▶ [Data supplied]:
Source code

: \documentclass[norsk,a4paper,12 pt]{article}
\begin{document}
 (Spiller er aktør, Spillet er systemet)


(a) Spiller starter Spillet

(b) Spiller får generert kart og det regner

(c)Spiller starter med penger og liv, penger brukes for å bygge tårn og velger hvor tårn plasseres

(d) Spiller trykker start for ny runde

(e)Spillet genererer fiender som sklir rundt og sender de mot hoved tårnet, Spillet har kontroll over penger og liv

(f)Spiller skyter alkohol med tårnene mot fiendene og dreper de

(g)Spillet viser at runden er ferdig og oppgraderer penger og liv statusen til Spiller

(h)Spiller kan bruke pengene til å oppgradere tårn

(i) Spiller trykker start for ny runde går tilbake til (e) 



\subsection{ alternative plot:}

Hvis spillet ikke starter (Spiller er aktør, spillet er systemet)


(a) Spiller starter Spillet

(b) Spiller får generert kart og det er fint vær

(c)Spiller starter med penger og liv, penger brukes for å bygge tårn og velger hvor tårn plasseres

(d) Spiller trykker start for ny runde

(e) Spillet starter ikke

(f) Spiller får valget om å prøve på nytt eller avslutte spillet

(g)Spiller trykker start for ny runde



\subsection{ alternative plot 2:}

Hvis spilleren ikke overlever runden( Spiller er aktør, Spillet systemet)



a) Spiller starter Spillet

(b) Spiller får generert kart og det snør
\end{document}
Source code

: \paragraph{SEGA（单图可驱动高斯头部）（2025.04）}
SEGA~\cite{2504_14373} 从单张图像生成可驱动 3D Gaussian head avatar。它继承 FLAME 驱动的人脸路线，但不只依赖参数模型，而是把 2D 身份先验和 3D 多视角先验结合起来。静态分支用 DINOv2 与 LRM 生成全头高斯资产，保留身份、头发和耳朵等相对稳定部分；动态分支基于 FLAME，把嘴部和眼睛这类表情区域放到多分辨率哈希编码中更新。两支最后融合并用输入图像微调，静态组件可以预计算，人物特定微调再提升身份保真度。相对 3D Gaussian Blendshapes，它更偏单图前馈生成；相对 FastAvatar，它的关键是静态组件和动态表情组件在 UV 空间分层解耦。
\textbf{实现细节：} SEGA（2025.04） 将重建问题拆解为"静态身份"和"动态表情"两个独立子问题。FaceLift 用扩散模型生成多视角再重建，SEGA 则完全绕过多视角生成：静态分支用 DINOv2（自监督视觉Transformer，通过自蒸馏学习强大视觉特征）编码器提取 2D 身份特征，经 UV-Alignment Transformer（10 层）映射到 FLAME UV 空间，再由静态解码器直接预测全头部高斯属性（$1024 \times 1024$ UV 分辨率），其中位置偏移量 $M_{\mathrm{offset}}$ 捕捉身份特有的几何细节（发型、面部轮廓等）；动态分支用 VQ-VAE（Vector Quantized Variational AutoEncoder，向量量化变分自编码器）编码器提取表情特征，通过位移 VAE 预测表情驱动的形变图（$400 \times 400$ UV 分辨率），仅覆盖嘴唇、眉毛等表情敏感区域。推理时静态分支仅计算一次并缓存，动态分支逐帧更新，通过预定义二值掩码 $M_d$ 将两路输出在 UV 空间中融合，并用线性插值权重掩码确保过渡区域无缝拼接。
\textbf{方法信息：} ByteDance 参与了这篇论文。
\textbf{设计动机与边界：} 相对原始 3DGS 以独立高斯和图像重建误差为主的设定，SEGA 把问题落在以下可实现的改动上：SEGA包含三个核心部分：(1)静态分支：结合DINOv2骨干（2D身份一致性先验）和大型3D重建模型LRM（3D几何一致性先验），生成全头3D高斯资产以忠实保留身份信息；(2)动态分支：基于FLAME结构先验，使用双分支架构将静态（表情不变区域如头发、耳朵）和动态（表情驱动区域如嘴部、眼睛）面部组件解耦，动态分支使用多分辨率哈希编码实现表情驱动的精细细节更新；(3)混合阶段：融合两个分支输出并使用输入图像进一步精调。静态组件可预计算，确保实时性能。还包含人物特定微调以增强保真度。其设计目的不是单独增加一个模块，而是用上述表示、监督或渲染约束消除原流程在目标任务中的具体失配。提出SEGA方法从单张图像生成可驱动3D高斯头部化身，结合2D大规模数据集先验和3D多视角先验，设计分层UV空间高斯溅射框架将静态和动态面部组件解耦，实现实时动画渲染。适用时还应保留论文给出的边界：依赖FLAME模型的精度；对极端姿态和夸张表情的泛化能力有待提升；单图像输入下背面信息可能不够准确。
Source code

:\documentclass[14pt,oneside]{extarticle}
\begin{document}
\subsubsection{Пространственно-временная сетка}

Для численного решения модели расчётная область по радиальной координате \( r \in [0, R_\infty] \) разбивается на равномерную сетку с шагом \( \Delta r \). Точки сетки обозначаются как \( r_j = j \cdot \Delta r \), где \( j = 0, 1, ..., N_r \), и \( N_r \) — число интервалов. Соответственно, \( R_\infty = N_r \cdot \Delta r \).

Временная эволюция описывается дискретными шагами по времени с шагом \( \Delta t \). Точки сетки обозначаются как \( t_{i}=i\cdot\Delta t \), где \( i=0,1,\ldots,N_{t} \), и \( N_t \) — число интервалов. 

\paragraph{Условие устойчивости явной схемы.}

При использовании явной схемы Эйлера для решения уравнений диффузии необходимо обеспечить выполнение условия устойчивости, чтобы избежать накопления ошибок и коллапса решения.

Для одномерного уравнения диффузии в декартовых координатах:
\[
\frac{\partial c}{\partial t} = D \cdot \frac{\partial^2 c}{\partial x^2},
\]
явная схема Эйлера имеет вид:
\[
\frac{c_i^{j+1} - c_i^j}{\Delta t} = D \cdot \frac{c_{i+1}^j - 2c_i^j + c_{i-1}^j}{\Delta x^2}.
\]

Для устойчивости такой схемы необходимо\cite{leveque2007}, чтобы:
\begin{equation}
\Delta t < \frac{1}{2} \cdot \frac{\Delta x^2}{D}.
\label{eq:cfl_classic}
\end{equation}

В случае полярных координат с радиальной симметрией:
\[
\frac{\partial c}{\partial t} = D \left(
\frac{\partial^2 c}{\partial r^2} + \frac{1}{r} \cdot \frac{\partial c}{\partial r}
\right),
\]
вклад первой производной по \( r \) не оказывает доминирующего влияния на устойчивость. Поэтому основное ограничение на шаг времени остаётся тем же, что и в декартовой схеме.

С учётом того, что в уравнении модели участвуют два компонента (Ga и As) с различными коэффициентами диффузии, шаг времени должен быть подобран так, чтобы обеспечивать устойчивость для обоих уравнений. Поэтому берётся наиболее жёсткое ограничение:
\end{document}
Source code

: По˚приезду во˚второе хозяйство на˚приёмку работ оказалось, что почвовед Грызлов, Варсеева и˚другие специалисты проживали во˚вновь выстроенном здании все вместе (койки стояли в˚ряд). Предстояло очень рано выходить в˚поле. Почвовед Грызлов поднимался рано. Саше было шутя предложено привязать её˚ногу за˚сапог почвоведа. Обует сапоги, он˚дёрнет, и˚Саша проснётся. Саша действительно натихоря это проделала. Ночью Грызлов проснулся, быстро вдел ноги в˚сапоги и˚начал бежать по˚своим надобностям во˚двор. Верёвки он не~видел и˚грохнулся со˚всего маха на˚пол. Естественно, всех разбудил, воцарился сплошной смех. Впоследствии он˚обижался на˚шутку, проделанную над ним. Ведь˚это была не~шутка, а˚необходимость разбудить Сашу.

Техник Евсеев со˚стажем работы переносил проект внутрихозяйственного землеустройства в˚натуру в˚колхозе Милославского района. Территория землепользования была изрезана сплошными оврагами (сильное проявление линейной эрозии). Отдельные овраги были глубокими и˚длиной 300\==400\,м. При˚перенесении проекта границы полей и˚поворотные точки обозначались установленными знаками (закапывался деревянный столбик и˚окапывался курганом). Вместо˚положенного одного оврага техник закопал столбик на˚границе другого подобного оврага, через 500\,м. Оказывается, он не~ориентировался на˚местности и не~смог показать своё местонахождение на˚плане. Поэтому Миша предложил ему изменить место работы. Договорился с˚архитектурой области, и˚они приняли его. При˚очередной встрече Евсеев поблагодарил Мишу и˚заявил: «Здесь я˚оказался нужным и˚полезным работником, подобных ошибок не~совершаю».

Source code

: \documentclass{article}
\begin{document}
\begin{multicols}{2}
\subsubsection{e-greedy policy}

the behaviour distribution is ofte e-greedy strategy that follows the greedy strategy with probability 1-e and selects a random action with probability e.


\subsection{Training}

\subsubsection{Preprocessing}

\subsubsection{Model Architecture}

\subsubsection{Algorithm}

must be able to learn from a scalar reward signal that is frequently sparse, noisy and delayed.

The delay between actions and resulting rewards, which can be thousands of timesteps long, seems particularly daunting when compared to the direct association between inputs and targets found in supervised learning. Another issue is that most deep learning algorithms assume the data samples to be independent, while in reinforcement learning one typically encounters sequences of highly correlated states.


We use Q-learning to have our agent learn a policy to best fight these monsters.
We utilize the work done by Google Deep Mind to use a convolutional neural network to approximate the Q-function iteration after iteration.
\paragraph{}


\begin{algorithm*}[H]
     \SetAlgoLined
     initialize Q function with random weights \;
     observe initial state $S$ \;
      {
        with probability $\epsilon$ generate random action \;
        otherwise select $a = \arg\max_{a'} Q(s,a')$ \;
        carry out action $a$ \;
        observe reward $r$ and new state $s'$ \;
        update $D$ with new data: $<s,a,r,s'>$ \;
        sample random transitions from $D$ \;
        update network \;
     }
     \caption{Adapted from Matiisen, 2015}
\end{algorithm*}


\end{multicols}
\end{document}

▶ [Work instructions]: Whenever the word "модели" appears in a line of the listing, copy out that line.

▶ [Finished exercise]:
Для численного решения модели расчётная область по радиальной координате \( r \in [0, R_\infty] \) разбивается на равномерную сетку с шагом \( \Delta r \). Точки сетки обозначаются как \( r_j = j \cdot \Delta r \), где \( j = 0, 1, ..., N_r \), и \( N_r \) — число интервалов. Соответственно, \( R_\infty = N_r \cdot \Delta r \).
С учётом того, что в уравнении модели участвуют два компонента (Ga и As) с различными коэффициентами диффузии, шаг времени должен быть подобран так, чтобы обеспечивать устойчивость для обоих уравнений. Поэтому берётся наиболее жёсткое ограничение:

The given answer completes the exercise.